Find all the lines in the entries below that hold the word "effect" and copy them.
═══ Supplied material ═══
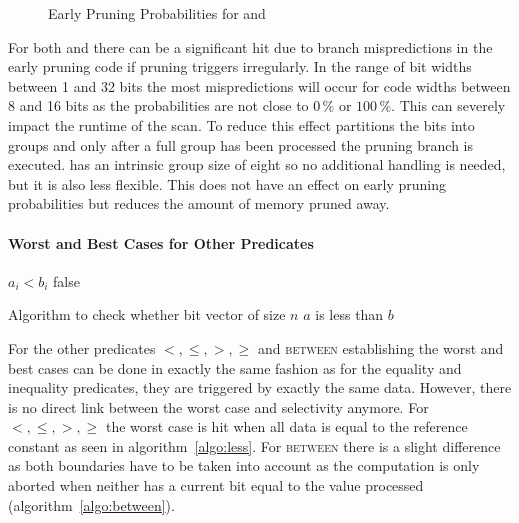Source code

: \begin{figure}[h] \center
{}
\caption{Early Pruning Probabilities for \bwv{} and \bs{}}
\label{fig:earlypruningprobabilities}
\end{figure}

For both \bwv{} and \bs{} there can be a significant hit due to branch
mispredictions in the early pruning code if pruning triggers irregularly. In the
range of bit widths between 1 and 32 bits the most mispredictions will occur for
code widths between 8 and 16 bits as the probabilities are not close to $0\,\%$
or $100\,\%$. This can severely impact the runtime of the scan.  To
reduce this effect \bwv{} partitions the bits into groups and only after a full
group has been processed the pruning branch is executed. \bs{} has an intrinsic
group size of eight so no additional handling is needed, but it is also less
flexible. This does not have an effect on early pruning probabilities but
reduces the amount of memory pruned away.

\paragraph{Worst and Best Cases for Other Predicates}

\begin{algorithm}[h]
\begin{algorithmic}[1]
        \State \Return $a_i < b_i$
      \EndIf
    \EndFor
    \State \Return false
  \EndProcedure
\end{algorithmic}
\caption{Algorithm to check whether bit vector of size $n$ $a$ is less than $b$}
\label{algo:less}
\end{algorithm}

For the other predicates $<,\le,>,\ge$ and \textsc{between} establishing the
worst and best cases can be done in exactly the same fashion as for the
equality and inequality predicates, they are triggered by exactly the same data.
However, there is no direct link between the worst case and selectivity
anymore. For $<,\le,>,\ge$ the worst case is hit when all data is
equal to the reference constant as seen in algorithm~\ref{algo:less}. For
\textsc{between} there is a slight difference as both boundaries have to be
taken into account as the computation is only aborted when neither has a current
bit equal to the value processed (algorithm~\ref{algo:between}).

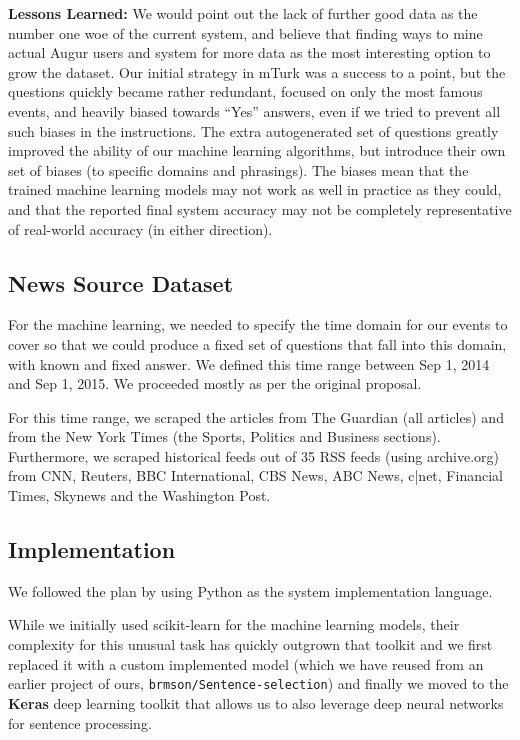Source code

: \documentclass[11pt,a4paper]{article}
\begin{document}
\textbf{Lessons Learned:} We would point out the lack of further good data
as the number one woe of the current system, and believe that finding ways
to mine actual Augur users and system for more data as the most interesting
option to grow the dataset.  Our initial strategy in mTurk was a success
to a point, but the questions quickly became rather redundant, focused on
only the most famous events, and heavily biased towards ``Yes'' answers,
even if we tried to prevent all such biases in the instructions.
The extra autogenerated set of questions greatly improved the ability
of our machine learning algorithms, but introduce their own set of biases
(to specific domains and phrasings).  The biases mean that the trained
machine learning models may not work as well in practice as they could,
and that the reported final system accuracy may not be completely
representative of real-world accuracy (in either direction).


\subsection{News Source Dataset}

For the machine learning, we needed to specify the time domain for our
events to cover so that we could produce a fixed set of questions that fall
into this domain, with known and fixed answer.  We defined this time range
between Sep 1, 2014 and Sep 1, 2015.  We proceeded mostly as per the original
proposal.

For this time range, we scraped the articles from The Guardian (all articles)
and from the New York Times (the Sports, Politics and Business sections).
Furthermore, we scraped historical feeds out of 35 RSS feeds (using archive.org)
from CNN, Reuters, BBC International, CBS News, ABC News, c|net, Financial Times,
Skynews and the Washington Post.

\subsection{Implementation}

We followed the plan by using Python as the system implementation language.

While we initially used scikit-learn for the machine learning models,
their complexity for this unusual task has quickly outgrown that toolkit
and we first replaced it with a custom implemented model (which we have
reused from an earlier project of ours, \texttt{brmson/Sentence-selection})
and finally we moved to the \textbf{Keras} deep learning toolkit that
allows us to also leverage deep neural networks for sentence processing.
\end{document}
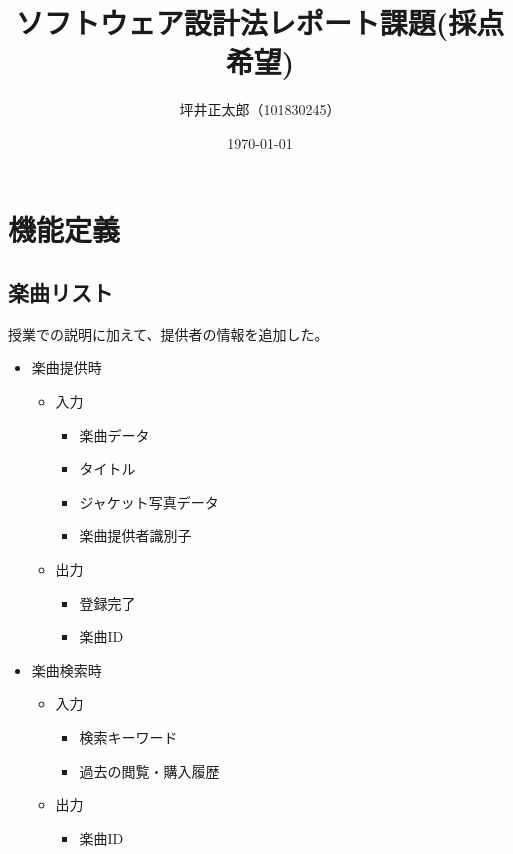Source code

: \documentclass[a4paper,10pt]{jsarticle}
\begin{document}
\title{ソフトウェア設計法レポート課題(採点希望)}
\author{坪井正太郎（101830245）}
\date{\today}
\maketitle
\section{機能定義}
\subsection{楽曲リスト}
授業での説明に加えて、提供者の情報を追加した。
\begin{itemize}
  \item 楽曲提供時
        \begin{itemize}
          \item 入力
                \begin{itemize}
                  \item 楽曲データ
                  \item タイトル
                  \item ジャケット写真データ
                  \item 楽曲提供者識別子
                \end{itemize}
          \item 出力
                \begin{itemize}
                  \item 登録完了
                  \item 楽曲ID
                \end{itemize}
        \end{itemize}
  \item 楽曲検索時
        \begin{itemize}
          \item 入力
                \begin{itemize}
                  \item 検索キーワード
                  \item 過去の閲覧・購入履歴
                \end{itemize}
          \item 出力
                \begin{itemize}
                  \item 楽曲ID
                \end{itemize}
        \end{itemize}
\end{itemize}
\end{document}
═══
_Answer box_.
reduce this effect \bwv{} partitions the bits into groups and only after a full
flexible. This does not have an effect on early pruning probabilities but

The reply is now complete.